Yes if it’s a public place and you pay for said sibling (and remain with them of course, buying them food etc), maybe if it’s still the age where parents have to stay too, so may have to bring the sibling. But never ever to a drop off, or in any way to expect “hosting”.

flowery · 07/02/2022 22:37

@GettingThemFromHereToThere

It's one child.

I'd let them come.

How do you know it’s one child? All the other families might have siblings as well, just have parents that aren’t as rude!
lisaandalan · 07/02/2022 23:03

Write on the invitations sorry if this causes offence but no siblings, I haven't got the room for them all. X

TrashyPanda · 08/02/2022 11:10

@GettingThemFromHereToThere

It's one child.

I'd let them come.

Why?

If your child wanted them there, they would have said so.
Once you go down that line, what about the other children who weren’t invited, eg classmates? Your kid knows them better than some random sibling.

If your child wanted sibling there, they would have invited them.

If she ask, just say “no”. Not possible”
Don’t faff around apologising (you aren’t sorry,they weren’t invited and that’s an end to it) or saying “this time” because that makes it so7nd like it is a reasonable request, which it definitely isn’t.

OnlyFoolsnMothers · 08/02/2022 11:13

If the parents dont have to stay then I have no idea why they would even ask.
I think its fine to say that due to a lack of space etc you have a cap on the number of kids.

TrashyPanda · 08/02/2022 11:14

@lisaandalan

Write on the invitations sorry if this causes offence but no siblings, I haven't got the room for them all. X
That just causes more problems.

“Oh, but she is the only sibling in that group. So it’s not like you are having 6 extra children. Just one. Which will be fine. Byeeee”

And

“I am totally offended, now you mention it. I hadn’t thought about it before, but once you said that, I realised you knew you were being offensive and went ahead anyway. How dare you only invite six children?”

buddylicious · 08/02/2022 11:19

I'd say something along the lines of:

"I'm sorry but due to numbers it has not been possible to invite some of my daughter's friends, so it would be unfair on her if I allowed siblings to come instead".

Smilingthru · 08/02/2022 11:26

I put on DDs invite that siblings weren’t able to come. Saved people asking and made it clear from the outset it was just the child invited. So far no one has asked and I haven’t been ignored in the playground! I actually think parents have appreciated the honesty.
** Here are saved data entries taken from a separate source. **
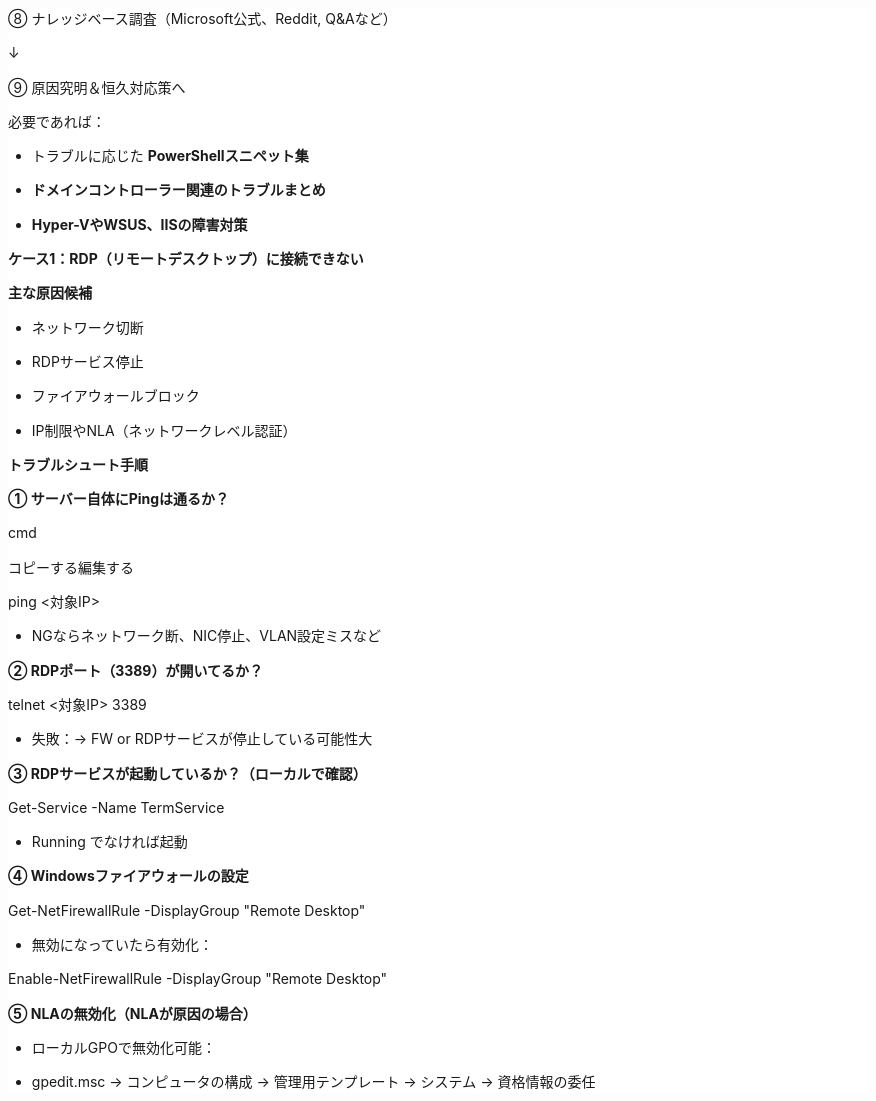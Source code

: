 ⑧ ナレッジベース調査（Microsoft公式、Reddit, Q&Aなど）

↓

⑨ 原因究明＆恒久対応策へ

必要であれば：

- トラブルに応じた **PowerShellスニペット集**

- **ドメインコントローラー関連のトラブルまとめ**

- **Hyper-VやWSUS、IISの障害対策**

**ケース1：RDP（リモートデスクトップ）に接続できない**

**主な原因候補**

- ネットワーク切断

- RDPサービス停止

- ファイアウォールブロック

- IP制限やNLA（ネットワークレベル認証）

**トラブルシュート手順**

**① サーバー自体にPingは通るか？**

cmd

コピーする編集する

ping \<対象IP\>

- NGならネットワーク断、NIC停止、VLAN設定ミスなど

**② RDPポート（3389）が開いてるか？**

telnet \<対象IP\> 3389

- 失敗：→ FW or RDPサービスが停止している可能性大

**③ RDPサービスが起動しているか？（ローカルで確認）**

Get-Service -Name TermService

- Running でなければ起動

**④ Windowsファイアウォールの設定**

Get-NetFirewallRule -DisplayGroup \"Remote Desktop\"

- 無効になっていたら有効化：

Enable-NetFirewallRule -DisplayGroup \"Remote Desktop\"

**⑤ NLAの無効化（NLAが原因の場合）**

- ローカルGPOで無効化可能：

- gpedit.msc → コンピュータの構成 → 管理用テンプレート → システム →
  資格情報の委任
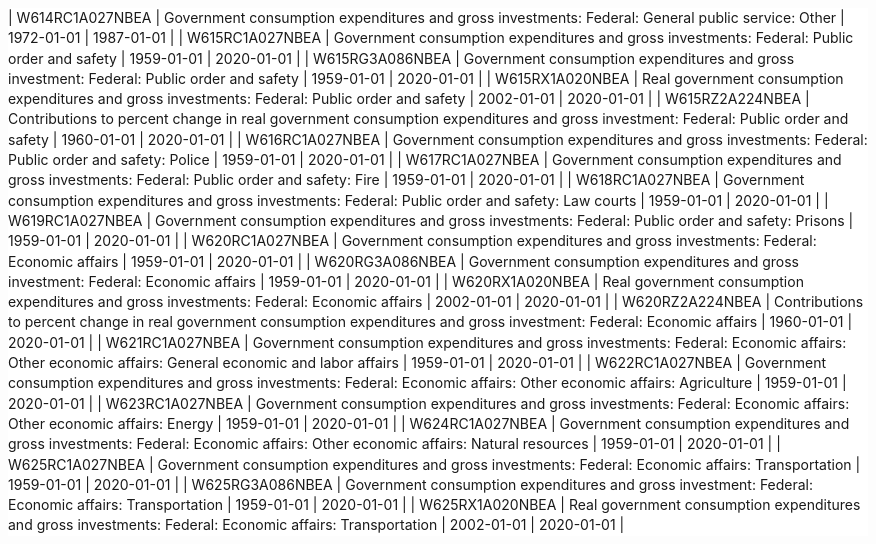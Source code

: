 | W614RC1A027NBEA | Government consumption expenditures and gross investments: Federal: General public service: Other                                                                                                                                     | 1972-01-01          | 1987-01-01        |
| W615RC1A027NBEA | Government consumption expenditures and gross investments: Federal: Public order and safety                                                                                                                                           | 1959-01-01          | 2020-01-01        |
| W615RG3A086NBEA | Government consumption expenditures and gross investment: Federal: Public order and safety                                                                                                                                            | 1959-01-01          | 2020-01-01        |
| W615RX1A020NBEA | Real government consumption expenditures and gross investments: Federal: Public order and safety                                                                                                                                      | 2002-01-01          | 2020-01-01        |
| W615RZ2A224NBEA | Contributions to percent change in real government consumption expenditures and gross investment: Federal: Public order and safety                                                                                                    | 1960-01-01          | 2020-01-01        |
| W616RC1A027NBEA | Government consumption expenditures and gross investments: Federal: Public order and safety: Police                                                                                                                                   | 1959-01-01          | 2020-01-01        |
| W617RC1A027NBEA | Government consumption expenditures and gross investments: Federal: Public order and safety: Fire                                                                                                                                     | 1959-01-01          | 2020-01-01        |
| W618RC1A027NBEA | Government consumption expenditures and gross investments: Federal: Public order and safety: Law courts                                                                                                                               | 1959-01-01          | 2020-01-01        |
| W619RC1A027NBEA | Government consumption expenditures and gross investments: Federal: Public order and safety: Prisons                                                                                                                                  | 1959-01-01          | 2020-01-01        |
| W620RC1A027NBEA | Government consumption expenditures and gross investments: Federal: Economic affairs                                                                                                                                                  | 1959-01-01          | 2020-01-01        |
| W620RG3A086NBEA | Government consumption expenditures and gross investment: Federal: Economic affairs                                                                                                                                                   | 1959-01-01          | 2020-01-01        |
| W620RX1A020NBEA | Real government consumption expenditures and gross investments: Federal: Economic affairs                                                                                                                                             | 2002-01-01          | 2020-01-01        |
| W620RZ2A224NBEA | Contributions to percent change in real government consumption expenditures and gross investment: Federal: Economic affairs                                                                                                           | 1960-01-01          | 2020-01-01        |
| W621RC1A027NBEA | Government consumption expenditures and gross investments: Federal: Economic affairs: Other economic affairs: General economic and labor affairs                                                                                      | 1959-01-01          | 2020-01-01        |
| W622RC1A027NBEA | Government consumption expenditures and gross investments: Federal: Economic affairs: Other economic affairs: Agriculture                                                                                                             | 1959-01-01          | 2020-01-01        |
| W623RC1A027NBEA | Government consumption expenditures and gross investments: Federal: Economic affairs: Other economic affairs: Energy                                                                                                                  | 1959-01-01          | 2020-01-01        |
| W624RC1A027NBEA | Government consumption expenditures and gross investments: Federal: Economic affairs: Other economic affairs: Natural resources                                                                                                       | 1959-01-01          | 2020-01-01        |
| W625RC1A027NBEA | Government consumption expenditures and gross investments: Federal: Economic affairs: Transportation                                                                                                                                  | 1959-01-01          | 2020-01-01        |
| W625RG3A086NBEA | Government consumption expenditures and gross investment: Federal: Economic affairs: Transportation                                                                                                                                   | 1959-01-01          | 2020-01-01        |
| W625RX1A020NBEA | Real government consumption expenditures and gross investments: Federal: Economic affairs: Transportation                                                                                                                             | 2002-01-01          | 2020-01-01        |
BestKnitterInScotland · 08/02/2022 11:28

@JaggedStone

Trying to sort out DD birthday (will be 7) in a couple of months and asking DD who she would like to invite and one girl has a sibling who is a year younger and I am sure the mum will ask if she can come? It’s likely to be a party at home due to finances so not a strict cap on numbers but obviously I’m then in charge of more girls. I don’t particularly want the sibling to attend but am not sure what to say? Surely it’s unfair for siblings to go to all parties when they haven’t been invited and they then get to go to double the parties.
You say no.

No because it's a party for the girls in the same class only, and a younger sibling would change the dynamic. Do not feel slightly bad about this, the other mother would have a right cheek asking in the first place.